Stored data:
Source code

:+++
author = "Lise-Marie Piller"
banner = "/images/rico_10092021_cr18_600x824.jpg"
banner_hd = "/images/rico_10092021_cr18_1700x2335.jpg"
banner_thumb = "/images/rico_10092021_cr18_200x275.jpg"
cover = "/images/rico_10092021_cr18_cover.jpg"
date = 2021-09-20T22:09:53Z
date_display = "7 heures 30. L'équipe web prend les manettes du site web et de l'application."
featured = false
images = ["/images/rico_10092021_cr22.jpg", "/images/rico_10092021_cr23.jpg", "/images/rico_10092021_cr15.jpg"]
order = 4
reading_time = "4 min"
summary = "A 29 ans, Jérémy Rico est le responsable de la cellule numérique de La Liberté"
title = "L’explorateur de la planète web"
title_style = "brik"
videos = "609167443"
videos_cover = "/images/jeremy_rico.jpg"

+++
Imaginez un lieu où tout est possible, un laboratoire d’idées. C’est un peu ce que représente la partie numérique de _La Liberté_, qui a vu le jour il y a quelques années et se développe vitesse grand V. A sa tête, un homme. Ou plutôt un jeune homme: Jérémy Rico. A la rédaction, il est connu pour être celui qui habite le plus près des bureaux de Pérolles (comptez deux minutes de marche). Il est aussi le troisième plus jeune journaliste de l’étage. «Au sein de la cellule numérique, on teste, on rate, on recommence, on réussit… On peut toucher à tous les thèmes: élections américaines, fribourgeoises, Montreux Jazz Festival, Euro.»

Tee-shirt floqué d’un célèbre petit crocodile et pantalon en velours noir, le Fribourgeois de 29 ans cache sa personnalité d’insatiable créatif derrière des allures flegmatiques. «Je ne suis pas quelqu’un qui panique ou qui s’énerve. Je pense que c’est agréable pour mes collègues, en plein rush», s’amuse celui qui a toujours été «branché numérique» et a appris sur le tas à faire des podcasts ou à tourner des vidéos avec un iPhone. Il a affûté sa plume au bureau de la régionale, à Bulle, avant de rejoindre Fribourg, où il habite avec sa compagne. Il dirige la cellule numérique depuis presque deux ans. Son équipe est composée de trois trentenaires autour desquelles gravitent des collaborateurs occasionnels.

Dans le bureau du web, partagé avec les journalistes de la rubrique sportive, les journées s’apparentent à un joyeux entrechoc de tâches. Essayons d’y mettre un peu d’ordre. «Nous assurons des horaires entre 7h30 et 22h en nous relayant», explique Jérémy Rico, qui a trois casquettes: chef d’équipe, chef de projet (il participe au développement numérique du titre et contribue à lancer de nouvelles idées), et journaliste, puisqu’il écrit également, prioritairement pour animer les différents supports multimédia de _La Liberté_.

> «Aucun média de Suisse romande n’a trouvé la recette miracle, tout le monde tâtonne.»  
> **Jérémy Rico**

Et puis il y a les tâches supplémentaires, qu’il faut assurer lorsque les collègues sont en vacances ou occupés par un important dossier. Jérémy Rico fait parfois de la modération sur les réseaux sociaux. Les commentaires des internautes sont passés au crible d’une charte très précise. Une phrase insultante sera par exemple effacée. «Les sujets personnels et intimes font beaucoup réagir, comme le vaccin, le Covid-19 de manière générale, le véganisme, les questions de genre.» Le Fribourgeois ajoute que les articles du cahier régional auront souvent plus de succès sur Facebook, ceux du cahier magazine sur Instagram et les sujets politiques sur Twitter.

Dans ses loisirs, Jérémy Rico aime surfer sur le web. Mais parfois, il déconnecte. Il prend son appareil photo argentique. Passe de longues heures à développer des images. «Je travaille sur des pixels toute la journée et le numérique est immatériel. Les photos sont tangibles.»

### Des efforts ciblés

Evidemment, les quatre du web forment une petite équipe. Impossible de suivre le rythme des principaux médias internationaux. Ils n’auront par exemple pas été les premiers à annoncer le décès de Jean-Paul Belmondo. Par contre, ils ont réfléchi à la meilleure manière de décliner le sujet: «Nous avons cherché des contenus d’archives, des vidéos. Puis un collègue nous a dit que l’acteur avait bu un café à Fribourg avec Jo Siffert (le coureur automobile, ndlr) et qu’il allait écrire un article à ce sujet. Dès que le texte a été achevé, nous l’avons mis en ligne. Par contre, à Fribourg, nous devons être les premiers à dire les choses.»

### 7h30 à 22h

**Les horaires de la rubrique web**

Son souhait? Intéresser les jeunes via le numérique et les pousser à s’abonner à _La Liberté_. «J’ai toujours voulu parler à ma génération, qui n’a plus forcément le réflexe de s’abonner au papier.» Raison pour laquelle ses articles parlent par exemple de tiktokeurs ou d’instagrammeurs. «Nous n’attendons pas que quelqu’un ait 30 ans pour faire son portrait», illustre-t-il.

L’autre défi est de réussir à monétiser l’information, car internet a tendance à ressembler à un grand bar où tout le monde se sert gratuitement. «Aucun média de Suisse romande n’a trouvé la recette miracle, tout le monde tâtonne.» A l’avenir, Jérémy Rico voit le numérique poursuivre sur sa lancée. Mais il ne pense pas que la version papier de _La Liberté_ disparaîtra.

### THE TASK:
Search the records for the word "celui" and return every line that holds it.

### SOLUTION:
Imaginez un lieu où tout est possible, un laboratoire d’idées. C’est un peu ce que représente la partie numérique de _La Liberté_, qui a vu le jour il y a quelques années et se développe vitesse grand V. A sa tête, un homme. Ou plutôt un jeune homme: Jérémy Rico. A la rédaction, il est connu pour être celui qui habite le plus près des bureaux de Pérolles (comptez deux minutes de marche). Il est aussi le troisième plus jeune journaliste de l’étage. «Au sein de la cellule numérique, on teste, on rate, on recommence, on réussit… On peut toucher à tous les thèmes: élections américaines, fribourgeoises, Montreux Jazz Festival, Euro.»
Tee-shirt floqué d’un célèbre petit crocodile et pantalon en velours noir, le Fribourgeois de 29 ans cache sa personnalité d’insatiable créatif derrière des allures flegmatiques. «Je ne suis pas quelqu’un qui panique ou qui s’énerve. Je pense que c’est agréable pour mes collègues, en plein rush», s’amuse celui qui a toujours été «branché numérique» et a appris sur le tas à faire des podcasts ou à tourner des vidéos avec un iPhone. Il a affûté sa plume au bureau de la régionale, à Bulle, avant de rejoindre Fribourg, où il habite avec sa compagne. Il dirige la cellule numérique depuis presque deux ans. Son équipe est composée de trois trentenaires autour desquelles gravitent des collaborateurs occasionnels.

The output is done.